Human beings are rarely evil or good without qualification. They are more often bundles of contradictions The torturous lines of morality cut through any given person’s nature in complex ways – sometimes even the bad can be uplifted, just as those with noble intentions can commit wicked acts. An awareness of these contradictions can be as humbling as it is instructive. And we can ruminate on the ways in which we may ourselves fall short of the moral standards by which later generations will judge us. Let us hope they are generous.
There are positive consequences that can now emerge from the removal of Colston’s statue, however. Once salvaged from Bristol’s port, it can be placed within a museum, where its story can be told as a part of the history of the city. A civic assembly can now discuss who should replace him. This could be an opportunity to rediscover Bristol’s own past not only of slave trading, but of vocal and impassioned abolitionism. After all, it was in Bristol, in 1788, that the first committee for the abolition of the slave trade outside of London was established.
Writers and poets from Bristol, such as Robert Southey and Hannah More raged against the injustices of colonial slavery, combining evangelical fervour with humanitarian activism. And it was in the New Room Church in Broadmead, Bristol, that the founder of the Methodist Church, John Wesley, delivered a famous 1774 sermon denouncing the institution of colonial slavery as a moral abomination.
“Liberty”, Wesley declared sonorously, “is the right of every human creature, as soon as he breathes the vital air; and no human law can deprive him of that right which he derives from the law of nature.”
These are the real virtuous sons and daughters of Bristol – and the city should be proud to elevate them as more fitting reflections of its civic values.
Out of the shock, dismay and euphoria at yesterday’s dramatic toppling of Edward Colston from his haughty perch, there emerges a chance to reshape a better, more just, Britain. But it is up to us to build it.
Even destruction can have a creative character. But our civil society must equally guard against the unbridled, mindless urge towards iconoclasm. That which appears to be an act of liberation can easily blur into one of vengeance. And rather than further direct action, what we need now is a calm and clear-headed discussion about how monuments shape our relationship with the past. We should aspire to live in a country where history is not simply erased, but evaluated and appreciated in all its myriad complexities.
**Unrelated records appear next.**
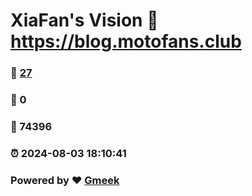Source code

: # XiaFan's Vision :link: https://blog.motofans.club 
### :page_facing_up: [27](https://blog.motofans.club/tag.html) 
### :speech_balloon: 0 
### :hibiscus: 74396 
### :alarm_clock: 2024-08-03 18:10:41 
### Powered by :heart: [Gmeek](https://github.com/Meekdai/Gmeek)
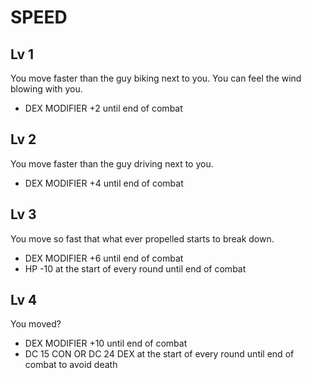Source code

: # SPEED

## Lv 1
You move faster than the guy biking next to you. You can feel the wind blowing with you. 
* DEX MODIFIER +2 until end of combat

## Lv 2
You move faster than the guy driving next to you.
* DEX MODIFIER +4 until end of combat

## Lv 3
You move so fast that what ever propelled starts to break down.
* DEX MODIFIER +6 until end of combat
* HP -10 at the start of every round until end of combat

## Lv 4
You moved?
* DEX MODIFIER +10 until end of combat
* DC 15 CON OR DC 24 DEX at the start of every round until end of combat to avoid death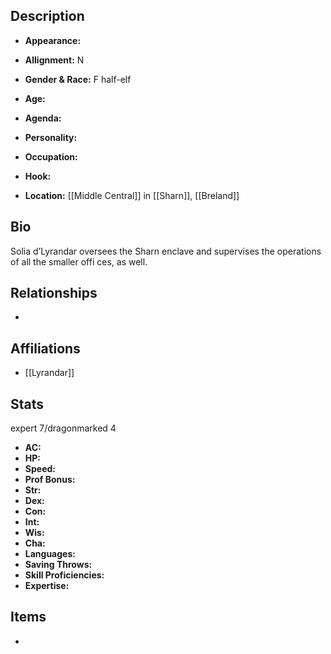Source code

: ## Description
- **Appearance:** 

- **Allignment:** N

- **Gender & Race:** F half-elf

- **Age:** 

- **Agenda:** 

- **Personality:** 

- **Occupation:** 

- **Hook:** 

- **Location:** [[Middle Central]] in [[Sharn]], [[Breland]]

## Bio
Solia d’Lyrandar oversees the Sharn enclave and supervises the operations of all the smaller offi ces, as well.

## Relationships
- 

## Affiliations
- [[Lyrandar]]

## Stats
expert 7/dragonmarked 4
- **AC:** 
- **HP:** 
- **Speed:** 
- **Prof Bonus:** 
- **Str:** 
- **Dex:** 
- **Con:** 
- **Int:** 
- **Wis:** 
- **Cha:** 
- **Languages:** 
- **Saving Throws:** 
- **Skill Proficiencies:** 
- **Expertise:** 


## Items
- 
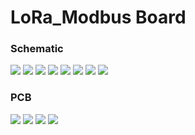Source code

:# LoRa_Modbus Board

### Schematic

<img src="./Hardware/Image/Block_diagram.jpg">
<img src="./Hardware/Image/MCU.jpg">
<img src="./Hardware/Image/USB_TTL.jpg">
<img src="./Hardware/Image/LoRa.jpg">
<img src="./Hardware/Image/RS485.jpg">
<img src="./Hardware/Image/Power_diagram.jpg">
<img src="./Hardware/Image/Power_circuit.jpg">
<img src="./Hardware/Image/Relay_control.jpg">

### PCB

<img src="./Hardware/Image/PCB_Layout_top.jpg">
<img src="./Hardware/Image/PCB_Layout_bottom.jpg">
<img src="./Hardware/Image/Top_3DView.jpg">
<img src="./Hardware/Image/Bottom_3DView.jpg">

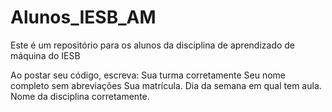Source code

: # Alunos_IESB_AM
Este é um repositório para os alunos da disciplina de aprendizado de máquina do IESB

Ao postar seu código, escreva: Sua turma corretamente
                               Seu nome completo sem abreviações
                               Sua matrícula.
                               Dia da semana em qual tem aula.
                               Nome da disciplina corretamente.
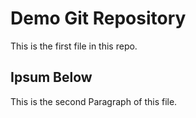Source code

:# Demo Git Repository

This is the first file in this repo.

## Ipsum Below
This is the second Paragraph of this file.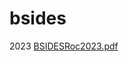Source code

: # bsides
2023
[BSIDESRoc2023.pdf](https://github.com/actuator/bsides/files/11007588/BSIDESRoc2023.pdf)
Our urban landscapes should be built out of the layers that have shaped our past and with it our present.
These layers and complexities are born out of our own nature – and they will always be there, whether we acknowledge them or not, or whether we wish to hide them from our sight or embrace them. Perhaps what we need, therefore, is not the belief that destroying monuments alone provides an act of liberation. The true act of liberation will come not with erasing but burying the past.
The crucial question is this: whether we, in a multi-racial democracy, can bury the painful ghosts of the past or whether they must always haunt our society?
The answer may eventually come not just from taking down those statues that no longer reflect our values from the places of public veneration, but also from a quieter journey of reflection. What if all our endeavours must ultimately amount not to a quest to cleanse ourselves from the sins of history, but to come to terms with a painful past that we cannot change? Can we distance ourselves from the troubles of history without destroying them?
Perhaps once we can do this we will finally have civil peace.